Hacen dinero o sueñan con orgullo
en poder hacerlo cualquier día;
hacen dinero y ni siquiera se dan cuenta
de que eso es lo que está muy bien que hagan
aquellos pobrecitos
que hacer otras cosas no sabrían.
Y hacen dinero, hacen dinero y para ello
se machacan y trituran
y no sé por qué ahora de pronto se me ocurre
que a su incomprensible actividad invariablemente le conviene
la palabra dentadura o el vocablo
frigorífico. Porque hacen dinero o se deshacen
pero no saben
ni de alma ni de pájaro.

Mas ante sus agresiones y mordazas
tú no sientas rabia oscura
y menos aún intentes explicarles
que un poeta en tarde gris
puede llegar a ser varios países,
porque fue la dignidad y no la poesía
lo que de verdad no te trajo sin cuidado
y también porque se sabe
que no ha de haber jamás lluvia que ablande
la cejijunta tierra del imbécil.

Así no sientas rabia sorda y así
jamás te expliques: esto sí que
no vayas nunca a hacerlo.
Y que con trabajo y de tus ojos
nada más llueva silencio, que con trabajo,
que con trabajo y para siempre
sea mudo todo gesto.
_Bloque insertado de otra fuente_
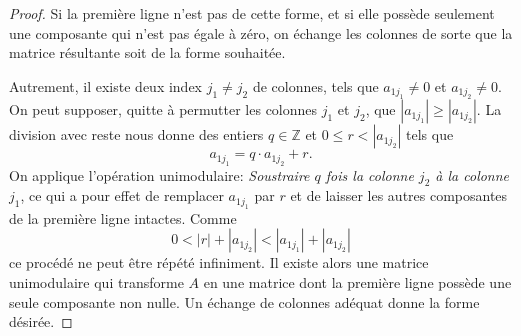 \begin{proof}

    Si la première ligne n'est pas de cette forme, et si elle possède seulement une
  composante qui n'est pas égale à zéro, on échange les colonnes de sorte que
  la matrice résultante soit de la forme souhaitée.
  
  Autrement, il existe deux index $j_1\neq j_2$ de colonnes, tels
  que $a_{1j_1}\neq 0$ et $a_{1j_2} \neq 0$. On peut supposer, quitte à permutter les colonnes $j_1$ et $j_2$, que
  $|a_{1j_1}| ≥ |a_{1j_2}|$. La division avec reste nous donne des entiers $q ∈ℤ$ et
  $0 ≤r < |a_{1j_2}|$ tels que
  \begin{displaymath}
    a_{1j_1} = q ⋅ a_{1j_2} + r. 
  \end{displaymath}
  On applique l'opération unimodulaire: \emph{Soustraire $q$ fois la
    colonne $j_2$ à la colonne $j_1$}, ce qui a pour effet de remplacer $a_{1j_1}$ par $r$ et
   de laisser les autres composantes de la première ligne intactes. Comme
    \begin{displaymath}
      0 < |r|+ |a_{1j_2}|<  |a_{1j_{1}}|+ |a_{1j_2}|
    \end{displaymath}
    ce procédé ne peut être répété infiniment. Il existe alors une
    matrice unimodulaire qui transforme $A$ en une matrice dont la première
    ligne possède une seule composante non nulle. Un échange de
    colonnes adéquat donne la forme désirée.
  \end{proof}


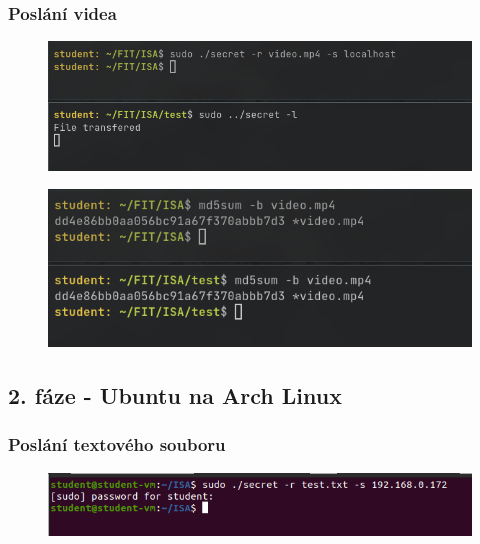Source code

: \documentclass[11pt, a4paper]{article}
\begin{document}
\begin{flushleft}
\subsubsection{Poslání videa}

 \begin{figure}[H]
    \centering
    \includegraphics[scale=0.62, keepaspectratio]{img/send_vid.png}
    \label{fig:txt}
 \end{figure}
 
  \begin{figure}[H]
    \centering
    \includegraphics[scale=0.77, keepaspectratio]{img/cmp_vid.png}
    \label{fig:txt}
 \end{figure}


\subsection{2. fáze - Ubuntu na Arch Linux}

\subsubsection{Poslání textového souboru}
\begin{figure}[H]
    \centering
    \includegraphics[scale=0.7, keepaspectratio]{img/ub_send_txt1.png}
    \label{fig:txt}
 \end{figure}
 

\end{flushleft}
\end{document}
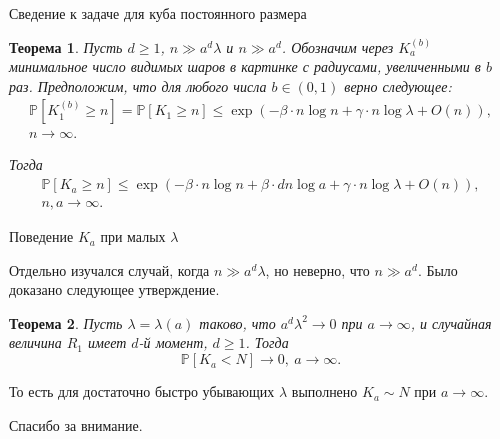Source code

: \documentclass{beamer}
\theoremstyle{plain}
\newtheorem{thm}{Теорема} %
\theoremstyle{definition}
\theoremstyle{remark}
\def\geq{\geqslant}
\def\leq{\leqslant}
\newcommand{\PP}{\mathbb{P}}
\begin{document}
\begin{frame}{Сведение к задаче для куба постоянного размера}

\begin{thm}
    Пусть $d\geq 1$,  $n \gg a^d\lambda$ и $n \gg a^d$. Обозначим через $K_a^{(b)}$ минимальное число видимых шаров в картинке с радиусами, увеличенными в $b$ раз.
Предположим, что для любого числа $b \in (0, 1)$ верно следующее:
\begin{multline*}
    \PP[K_1^{(b)} \geq n] =\PP[K_1 \geq n] \leq \exp \left(-\beta\cdot n\log n + \gamma\cdot n\log\lambda + O(n)\right),\\  n \to \infty.
\end{multline*}
    


Тогда 
\begin{multline*}
    \PP[K_a \geq n] \leq \exp \left(-\beta\cdot n\log n + \beta\cdot dn\log a + \gamma\cdot n\log\lambda + O(n)\right),\\  n, a \to \infty.
\end{multline*}{}
\end{thm}
    
\end{frame}

\begin{frame}{Поведение $K_a$ при малых $\lambda$}

Отдельно изучался случай, когда $n\gg a^d\lambda$, но неверно, что $n\gg a^d$. Было доказано следующее утверждение.

\begin{thm}
    Пусть $\lambda = \lambda(a)$ таково, что $a^d\lambda^2 \to 0$ при $a\to\infty$, и случайная величина $R_1$ имеет $d$-й момент, $d\geq 1$. Тогда $$\PP[K_a < N] \to 0, \  a\to\infty.$$
\end{thm}

То есть для достаточно быстро убывающих $\lambda$ выполнено $K_a \sim N$ при $a\to\infty$.
    
\end{frame}


\begin{frame}
\begin{center}
\Huge Спасибо за внимание.
\end{center}
\end{frame}
\end{document}
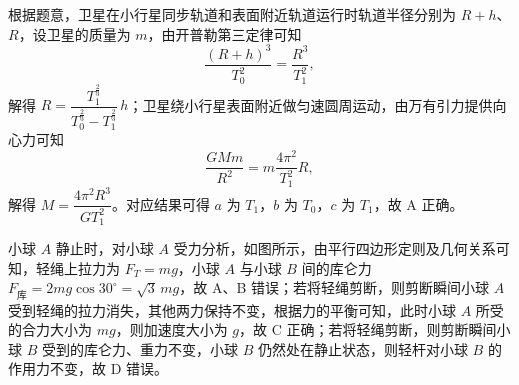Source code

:\begin{answer}
根据题意，卫星在小行星同步轨道和表面附近轨道运行时轨道半径分别为 $R+h$、$R$，设卫星的质量为 $m$，由开普勒第三定律可知
\[
  \frac{(R+h)^{3}}{T_{0}^{2}}=\frac{R^{3}}{T_{1}^{2}},
\]
解得 $R=\dfrac{T_{1}^{\frac{2}{3}}}{T_{0}^{\frac{2}{3}}-T_{1}^{\frac{2}{3}}}\,h$；卫星绕小行星表面附近做匀速圆周运动，由万有引力提供向心力可知
\[
  \frac{GMm}{R^{2}}=m\frac{4\pi^{2}}{T_{1}^{2}}R,
\]
解得 $M=\dfrac{4\pi^{2}R^{3}}{GT_{1}^{2}}$。对应结果可得 $a$ 为 $T_{1}$，$b$ 为 $T_{0}$，$c$ 为 $T_{1}$，故 A 正确。
\end{answer}

\begin{answer}
小球 $A$ 静止时，对小球 $A$ 受力分析，如图所示，由平行四边形定则及几何关系可知，轻绳上拉力为 $F_{T}=mg$，小球 $A$ 与小球 $B$ 间的库仑力 $F_{\text{库}}=2mg\cos30^{\circ}=\sqrt{3}\,mg$，故 A、B 错误；若将轻绳剪断，则剪断瞬间小球 $A$ 受到轻绳的拉力消失，其他两力保持不变，根据力的平衡可知，此时小球 $A$ 所受的合力大小为 $mg$，则加速度大小为 $g$，故 C 正确；若将轻绳剪断，则剪断瞬间小球 $B$ 受到的库仑力、重力不变，小球 $B$ 仍然处在静止状态，则轻杆对小球 $B$ 的作用力不变，故 D 错误。

\end{answer}

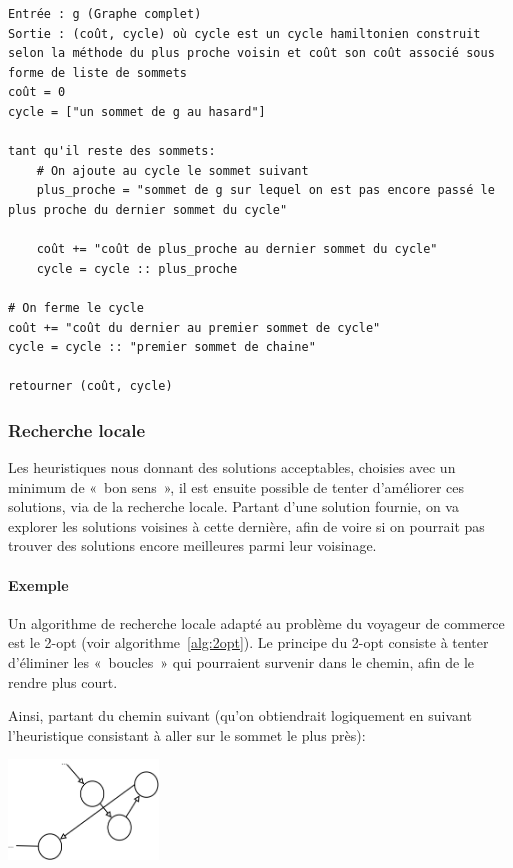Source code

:     \begin{lstlisting}
Entrée : g (Graphe complet)
Sortie : (coût, cycle) où cycle est un cycle hamiltonien construit selon la méthode du plus proche voisin et coût son coût associé sous forme de liste de sommets
coût = 0
cycle = ["un sommet de g au hasard"]

tant qu'il reste des sommets:
    # On ajoute au cycle le sommet suivant
    plus_proche = "sommet de g sur lequel on est pas encore passé le plus proche du dernier sommet du cycle"

    coût += "coût de plus_proche au dernier sommet du cycle"
    cycle = cycle :: plus_proche

# On ferme le cycle
coût += "coût du dernier au premier sommet de cycle"
cycle = cycle :: "premier sommet de chaine"

retourner (coût, cycle)
    \end{lstlisting}

  \subsubsection{Recherche locale}
    Les heuristiques nous donnant des solutions acceptables, choisies avec un
    minimum de «~bon sens~», il est ensuite possible de tenter d'améliorer
    ces solutions, via de la recherche locale.
    Partant d'une solution fournie, on va explorer les solutions voisines
    à cette dernière, afin de voire si on pourrait pas trouver des solutions
    encore meilleures parmi leur voisinage.

    \paragraph{Exemple} Un algorithme de recherche locale adapté au problème
    du voyageur de commerce est le 2-opt (voir algorithme~\ref{alg:2opt}).
    Le principe du 2-opt consiste à tenter d'éliminer les «~boucles~» qui
    pourraient survenir dans le chemin, afin de le rendre plus court.

    Ainsi, partant du chemin suivant (qu'on obtiendrait logiquement en suivant
    l'heuristique consistant à aller sur le sommet le plus près):

    \begin{center}
    \includegraphics[width=0.3\textwidth]{graphes/2opt1.png}
    \end{center}

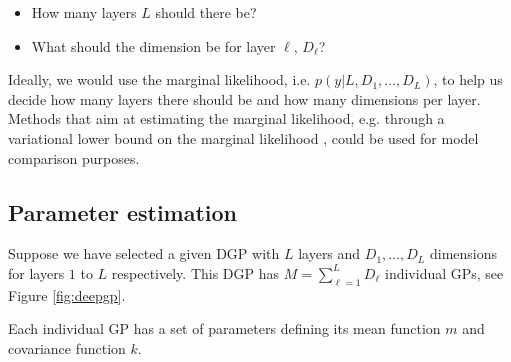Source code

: \documentclass{article}
\newcommand{\1}{\mathbbm{1}}
\begin{document}
\begin{itemize}
\item How many layers $L$ should there be?
\item What should the dimension be for layer $\ell$, $D_\ell$?
\end{itemize}
Ideally, we would use the marginal likelihood, 
i.e. $p(y|L,D_1,\ldots,D_L)$, to help us decide how many layers there should be
and how many dimensions per layer.
Methods that aim at estimating the marginal likelihood,
e.g. through a variational lower bound on the marginal likelihood \citep{damianou2013deep},
could be used for model comparison purposes.

\subsection{Parameter estimation}

Suppose we have selected a given DGP with $L$ layers and $D_1,\ldots,D_L$ 
dimensions for layers $1$ to $L$ respectively.
This DGP has $M=\sum_{\ell=1}^L D_\ell$ individual GPs, 
see Figure \ref{fig:deepgp}.

Each individual GP has a set of parameters defining its mean function $m$ and 
covariance function $k$. 



\end{document}
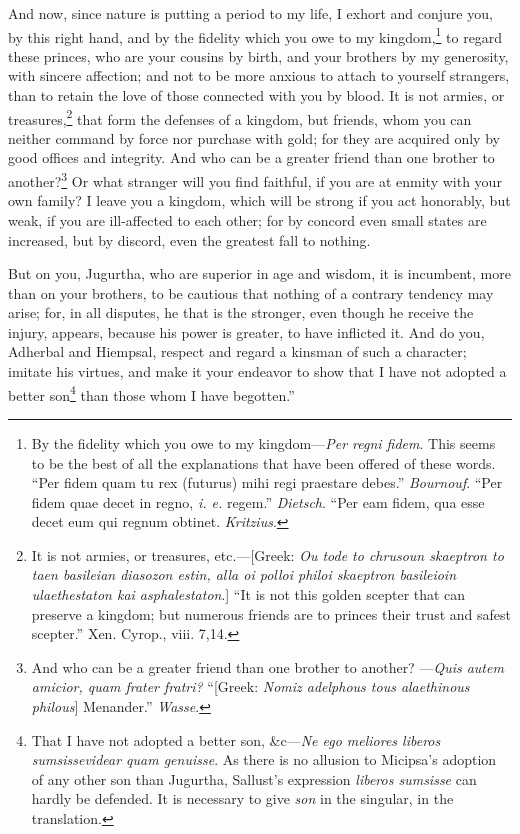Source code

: And now, since nature is putting a period to my life, I exhort and
conjure you, by this right hand, and by the fidelity which you owe to
my kingdom,\footnote{By the fidelity which you owe to my kingdom—\emph{Per regni
fidem}. This seems to be the best of all the explanations that have
been offered of these words. ``Per fidem quam tu rex (futurus) mihi
regi praestare debes.'' \emph{Bournouf}. ``Per fidem quae decet in regno, \emph{i.
e.} regem.'' \emph{Dietsch}. ``Per eam fidem, qua esse decet eum qui regnum
obtinet. \emph{Kritzius}.} to regard these princes, who are your cousins by
birth, and your brothers by my generosity, with sincere affection; and
not to be more anxious to attach to yourself strangers, than to retain
the love of those connected with you by blood. It is not armies, or
treasures,\footnote{It is not armies, or treasures, etc.—[Greek: \emph{Ou tode to
chrusoun skaeptron to taen basileian diasozon estin, alla oi polloi
philoi skaeptron basileioin ulaethestaton kai asphalestaton}.] ``It is
not this golden scepter that can preserve a kingdom; but numerous
friends are to princes their trust and safest scepter.'' Xen. Cyrop.,
viii. 7,14.} that form the defenses of a kingdom, but friends, whom
you can neither command by force nor purchase with gold; for they are
acquired only by good offices and integrity. And who can be a greater
friend than one brother to another?\footnote{And who can be a greater friend than one brother to another?
—\emph{Quis autem amicior, quam frater fratri?} ``[Greek: \emph{Nomiz
adelphous tous alaethinous philous}] Menander.'' \emph{Wasse}.} Or what stranger will you find
faithful, if you are at enmity with your own family? I leave you a
kingdom, which will be strong if you act honorably, but weak, if you
are ill-affected to each other; for by concord even small states are
increased, but by discord, even the greatest fall to nothing.

But on you, Jugurtha, who are superior in age and wisdom, it is
incumbent, more than on your brothers, to be cautious that nothing of
a contrary tendency may arise; for, in all disputes, he that is the
stronger, even though he receive the injury, appears, because his
power is greater, to have inflicted it. And do you, Adherbal and
Hiempsal, respect and regard a kinsman of such a character; imitate
his virtues, and make it your endeavor to show that I have not adopted
a better son\footnote{That I have not adopted a better son, \&c—\emph{Ne ego meliores
liberos sumsissevidear quam genuisse}. As there is no allusion to
Micipsa's adoption of any other son than Jugurtha, Sallust's
expression \emph{liberos sumsisse} can hardly be defended. It is necessary
to give \emph{son} in the singular, in the translation.} than those whom I have begotten.''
Pues otra cosa
sería caer por completo en el destiempo,
si de hecho ya te importa un bledo
el vivir o tu escribir
y además parece seguro que el silencio
si no da serenidad al menos sí ha de evitar
el fastidio que causa producir
con el propio dolor malentendidos.
Y por ello todo esto debieras
ahora firmarlo, y prometerlo.

Aunque hay también que imaginar que el evidente
intento de homicidio que subyace
tras todo proyecto de escritura
pueda en protagonistas de una mala cinta convertirnos
y conseguir así que al lugar del crimen
volvamos algún día.

Porque, poeta desusado y para un tiempo
de estupidez tan manifiesta, ¿qué tierra
va a serte ya habitable
sino la que solitario construyas con las manos
de tu voz y tu conciencia?

      II

El final anterior no sólo es un final previsible
y hasta apto para sacudirse con tópica
decencia cualquier libro sino que es
probablemente también el que prefieran
y acaso el que por muchas veces yo aún tenga
que sentir y sienta. Aunque ahora sólo
sé que llevo pantanosos tiempos dándome
en los dientes con el canto del silencio,
y vivir no es sino un abandonado ejercicio
de extrañeza. Porque el día en que me dieron
mi destino comprendí
que mi destino había sido siempre
el no tenerlo; que en realidad
yo no quería escribir, que lo que de verdad hubiera deseado
era más que tanto amor
no nos hubiera llevado nunca a tanto daño
y más generalmente que por eso
y otras cosas me hubiera sido
un poco más feliz y más fácil esta vida;
que yo no quería, no, que yo querría
no haber tenido nunca que escribir
ni que absurdamente arañar cada noche en el papel
un resbaladizo lugar donde vivir, o un lugar, mejor,
para despedir, un ridículo y frágil trampolín
desde donde hasta remansarse lanzar la ira
y poder así acumular en el corazón de nuevo
el apagado valor, la resignación tenaz que se precisa
para encararse y decidirse otra vez a soportar
los mediocres e impuestos infiernos de los días.
Y es por eso que los inverosímiles montones de líneas
que por necesidad llené, para salvarme,
doloroso retrato me son de mi fracaso,
y sólo falta que al fracaso de uno
venga otro y le dé aplausos, que aquel más en la esquina
encuentre muy graciosos los tipos de mis versos
y que otro con cara de simpático afirme con vehemencia
que además de gustarle lo ha entendido.
Y un poeta no quiere ser gustado ni entendido
ni sorbido; un poeta, señores, lo que quiere
es ser creído, aunque tampoco eso compensa
si sus poemas no han sido más que el resultado
del haber ido sin querer viviendo
sobre el vertiginoso cristal de un precipicio.

      III

Pero estas cosas hay que despacharlas y decirlas
muy velozmente y con cautela, no sea que la cándida
mediocridad de algún sagaz
dictamine conpresura
que lo que estamos
en esos momentos haciendo
nosotros es —y para colmo bien—
literatura. ¿Y cómo puede ser que no se sepa
que a los poetas verdaderos la literatura
no nos importó nunca en exceso
y que probablemente nos hacemos
aún más verdaderos cuando ésta
no sólo se nos cae
invariablemente de los dedos sino que hasta
nos fastidia y nos fatiga?

Aunque un poco antes o justo
en esos momentos, a pesar nuestro
y contra nosotros mismos
habremos tal vez dejado
como azufre escritos
algunos gestos.
                            ¿Para qué?
                                                  Pues
para nada.
                        O para la soledad
y para la historia
                                —ese nombre que recibe
la soledad más tarde.

autógrafo

Santiago Montobbio


«Ética confirmada» (1990)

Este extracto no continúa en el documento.